INFORMATION GIVEN =
-- Opening Marker --

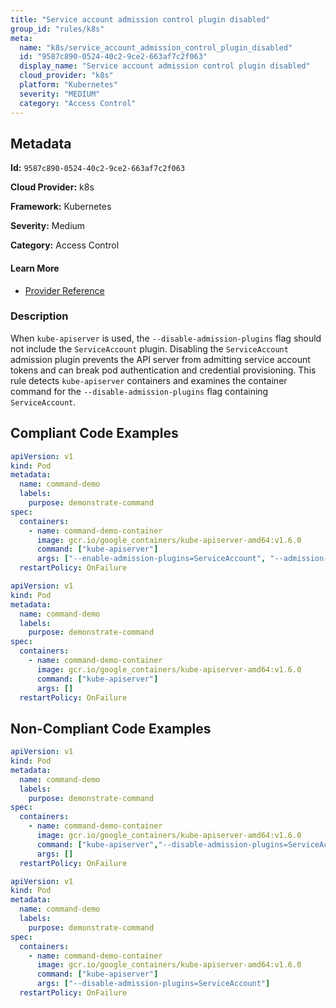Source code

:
 ```yaml
---
title: "Service account admission control plugin disabled"
group_id: "rules/k8s"
meta:
  name: "k8s/service_account_admission_control_plugin_disabled"
  id: "9587c890-0524-40c2-9ce2-663af7c2f063"
  display_name: "Service account admission control plugin disabled"
  cloud_provider: "k8s"
  platform: "Kubernetes"
  severity: "MEDIUM"
  category: "Access Control"
---
```

## Metadata

**Id:** `9587c890-0524-40c2-9ce2-663af7c2f063`

**Cloud Provider:** k8s

**Framework:** Kubernetes

**Severity:** Medium

**Category:** Access Control

#### Learn More

 - [Provider Reference](https://kubernetes.io/docs/reference/command-line-tools-reference/kube-apiserver/)

### Description

 When `kube-apiserver` is used, the `--disable-admission-plugins` flag should not include the `ServiceAccount` plugin. Disabling the `ServiceAccount` admission plugin prevents the API server from admitting service account tokens and can break pod authentication and credential provisioning. This rule detects `kube-apiserver` containers and examines the container command for the `--disable-admission-plugins` flag containing `ServiceAccount`.


## Compliant Code Examples
```yaml
apiVersion: v1
kind: Pod
metadata:
  name: command-demo
  labels:
    purpose: demonstrate-command
spec:
  containers:
    - name: command-demo-container
      image: gcr.io/google_containers/kube-apiserver-amd64:v1.6.0
      command: ["kube-apiserver"]
      args: ["--enable-admission-plugins=ServiceAccount", "--admission-control-config-file=path/to/plugin/config/file.yaml"]
  restartPolicy: OnFailure

```

```yaml
apiVersion: v1
kind: Pod
metadata:
  name: command-demo
  labels:
    purpose: demonstrate-command
spec:
  containers:
    - name: command-demo-container
      image: gcr.io/google_containers/kube-apiserver-amd64:v1.6.0
      command: ["kube-apiserver"]
      args: []
  restartPolicy: OnFailure

```
## Non-Compliant Code Examples
```yaml
apiVersion: v1
kind: Pod
metadata:
  name: command-demo
  labels:
    purpose: demonstrate-command
spec:
  containers:
    - name: command-demo-container
      image: gcr.io/google_containers/kube-apiserver-amd64:v1.6.0
      command: ["kube-apiserver","--disable-admission-plugins=ServiceAccount"]
      args: []
  restartPolicy: OnFailure

```

```yaml
apiVersion: v1
kind: Pod
metadata:
  name: command-demo
  labels:
    purpose: demonstrate-command
spec:
  containers:
    - name: command-demo-container
      image: gcr.io/google_containers/kube-apiserver-amd64:v1.6.0
      command: ["kube-apiserver"]
      args: ["--disable-admission-plugins=ServiceAccount"]
  restartPolicy: OnFailure

```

-- Closing Marker --

AIM OF THE EXERCISE =
Whichever lines of the records above hold the word "Compliant" should all be copied out.

SOLUTION FOR THIS PROBLEM =
## Compliant Code Examples
## Non-Compliant Code Examples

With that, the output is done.